Saved data entries
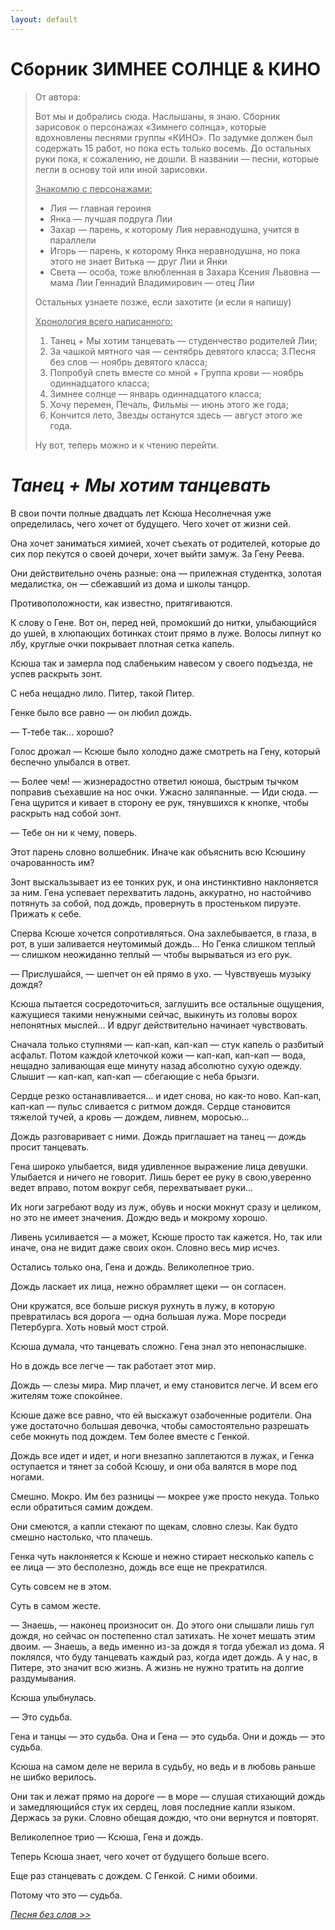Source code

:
 ```yaml
---
layout: default
---
```


# Cборник ЗИМНЕЕ СОЛНЦЕ & КИНО

> От автора:
> 
> Вот мы и добрались сюда. Наслышаны, я знаю. Сборник зарисовок о персонажах «Зимнего солнца», которые вдохновлены песнями группы «КИНО». По задумке должен был содержать 15 работ, но пока есть только восемь. До остальных руки пока, к сожалению, не дошли. В названии — песни, которые легли в основу той или иной зарисовки.
> 
> <u>Знакомлю с персонажами:</u>
> * Лия — главная героиня
> * Янка — лучшая подруга Лии
> * Захар — парень, к которому Лия неравнодушна, учится в параллели
> * Игорь — парень, к которому Янка неравнодушна, но пока этого не знает Витька — друг Лии и Янки
> * Света — особа, тоже влюбленная в Захара Ксения Львовна — мама Лии Геннадий Владимирович — отец Лии
> 
> Остальных узнаете позже, если захотите (и если я напишу)
>
> <u>Хронология всего написанного:</u>
> 1. Танец + Мы хотим танцевать — студенчество родителей Лии;
> 2. За чашкой мятного чая — сентябрь девятого класса;
> 3.Песня без слов — ноябрь девятого класса; 
> 4. Попробуй спеть вместе со мной + Группа крови — ноябрь одиннадцатого класса;
> 5. Зимнее солнце — январь одиннадцатого класса;
> 6. Хочу перемен, Печаль, Фильмы — июнь этого же года;
> 7. Кончится лето, Звезды останутся здесь — август этого же года.
> 
> Ну вот, теперь можно и к чтению перейти.

# *Танец + Мы хотим танцевать*

В свои почти полные двадцать лет Ксюша Несолнечная уже определилась, чего хочет от будущего. Чего хочет от жизни сей.

Она хочет заниматься химией, хочет съехать от родителей, которые до сих пор пекутся о своей дочери, хочет выйти замуж. За Гену Реева.

Они действительно очень разные: она — прилежная студентка, золотая медалистка, он — сбежавший из дома и школы танцор.

Противоположности, как известно, притягиваются.

К слову о Гене. Вот он, перед ней, промокший до нитки, улыбающийся до ушей, в хлюпающих ботинках стоит прямо в луже. Волосы липнут ко лбу, круглые очки покрывает плотная сетка капель.

Ксюша так и замерла под слабеньким навесом у своего подъезда, не успев раскрыть зонт.

С неба нещадно лило. Питер, такой Питер. 

Генке было все равно — он любил дождь.

— Т-тебе так... хорошо?

Голос дрожал — Ксюше было холодно даже смотреть на Гену, который беспечно улыбался в ответ.

— Более чем! — жизнерадостно ответил юноша, быстрым тычком поправив съехавшие на нос очки. Ужасно заляпанные. — Иди сюда. — Гена щурится и кивает в сторону ее рук, тянувшихся к кнопке, чтобы раскрыть над собой зонт. 

— Тебе он ни к чему, поверь.

Этот парень словно волшебник. Иначе как объяснить всю Ксюшину очарованность им?

Зонт выскальзывает из ее тонких рук, и она инстинктивно наклоняется за ним. Гена успевает перехватить ладонь, аккуратно, но настойчиво потянуть за собой, под дождь, провернуть в простеньком пируэте. Прижать к себе.

Сперва Ксюше хочется сопротивляться. Она захлебывается, в глаза, в рот, в уши заливается неутомимый дождь... Но Генка слишком теплый — слишком неожиданно теплый — чтобы вырываться из его рук.

— Прислушайся, — шепчет он ей прямо в ухо. — Чувствуешь музыку дождя?

Ксюша пытается сосредоточиться, заглушить все остальные ощущения, кажущиеся такими ненужными сейчас, выкинуть из головы ворох непонятных мыслей... И вдруг действительно начинает чувствовать.

Сначала только ступнями — кап-кап, кап-кап — стук капель о разбитый асфальт. Потом каждой клеточкой кожи — кап-кап, кап-кап — вода, нещадно заливающая еще минуту назад абсолютно сухую одежду. Слышит — кап-кап, кап-кап — сбегающие с неба брызги.

Сердце резко останавливается... и идет снова, но как-то ново. Кап-кап, кап-кап — пульс сливается с ритмом дождя. Сердце становится тяжелой тучей, а кровь — дождем, ливнем, моросью...

Дождь разговаривает с ними. Дождь приглашает на танец — дождь просит танцевать.

Гена широко улыбается, видя удивленное выражение лица девушки. Улыбается и ничего не говорит. Лишь берет ее руку в свою,уверенно ведет вправо, потом вокруг себя, перехватывает руки...

Их ноги загребают воду из луж, обувь и носки мокнут сразу и целиком, но это не имеет значения. Дождю ведь и мокрому хорошо.

Ливень усиливается — а может, Ксюше просто так кажется. Но, так или иначе, она не видит даже своих окон.
Словно весь мир исчез.

Остались только она, Гена и дождь. Великолепное трио.

Дождь ласкает их лица, нежно обрамляет щеки — он согласен.

Они кружатся, все больше рискуя рухнуть в лужу, в которую превратилась вся дорога — одна большая лужа. Море посреди Петербурга. Хоть новый мост строй.

Ксюша думала, что танцевать сложно. Гена знал это непонаслышке.

Но в дождь все легче — так работает этот мир.

Дождь — слезы мира. Мир плачет, и ему становится легче. И всем его жителям тоже спокойнее.

Ксюше даже все равно, что ей выскажут озабоченные родители. Она уже достаточно большая девочка, чтобы самостоятельно разрешать себе мокнуть под дождем. Тем более вместе с Генкой.

Дождь все идет и идет, и ноги внезапно заплетаются в лужах, и Генка оступается и тянет за собой Ксюшу, и они оба валятся в море под ногами.

Смешно. Мокро. Им без разницы — мокрее уже просто некуда. Только если обратиться самим дождем.

Они смеются, а капли стекают по щекам, словно слезы. Как будто смешно настолько, что плачешь.

Генка чуть наклоняется к Ксюше и нежно стирает несколько капель с ее лица — это бесполезно, дождь все еще не прекратился.

Суть совсем не в этом.

Суть в самом жесте.

— Знаешь, — наконец произносит он. До этого они слышали лишь гул дождя, но сейчас он постепенно стал затихать. Не хочет мешать этим двоим. — Знаешь, а ведь именно из-за дождя я тогда убежал из дома. Я поклялся, что буду танцевать каждый раз, когда идет дождь. А у нас, в Питере, это значит всю жизнь. А жизнь не нужно тратить на долгие раздумывания.

Ксюша улыбнулась.

— Это судьба.

Гена и танцы — это судьба. Она и Гена — это судьба. Они и дождь — это судьба.

Ксюша на самом деле не верила в судьбу, но ведь и в любовь раньше не шибко верилось.

Они так и лежат прямо на дороге — в море — слушая стихающий дождь и замедляющийся стук их сердец, ловя последние капли языком. Держась за руки. Словно обещая дождю, что они вернутся и повторят.

Великолепное трио — Ксюша, Гена и дождь.

Теперь Ксюша знает, чего хочет от будущего больше всего.

Еще раз станцевать с дождем. С Генкой. С ними обоими.

Потому что это — судьба.

*[Песня без слов >>](wsk_song_no_words.md)*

* [What is needed]
Copy the entries above exactly, but only from the line holding "Суть в самом жесте." through the line holding "Ксюша на самом", both included.

* [Exercise result]
Суть в самом жесте.

— Знаешь, — наконец произносит он. До этого они слышали лишь гул дождя, но сейчас он постепенно стал затихать. Не хочет мешать этим двоим. — Знаешь, а ведь именно из-за дождя я тогда убежал из дома. Я поклялся, что буду танцевать каждый раз, когда идет дождь. А у нас, в Питере, это значит всю жизнь. А жизнь не нужно тратить на долгие раздумывания.

Ксюша улыбнулась.

— Это судьба.

Гена и танцы — это судьба. Она и Гена — это судьба. Они и дождь — это судьба.

Ксюша на самом деле не верила в судьбу, но ведь и в любовь раньше не шибко верилось.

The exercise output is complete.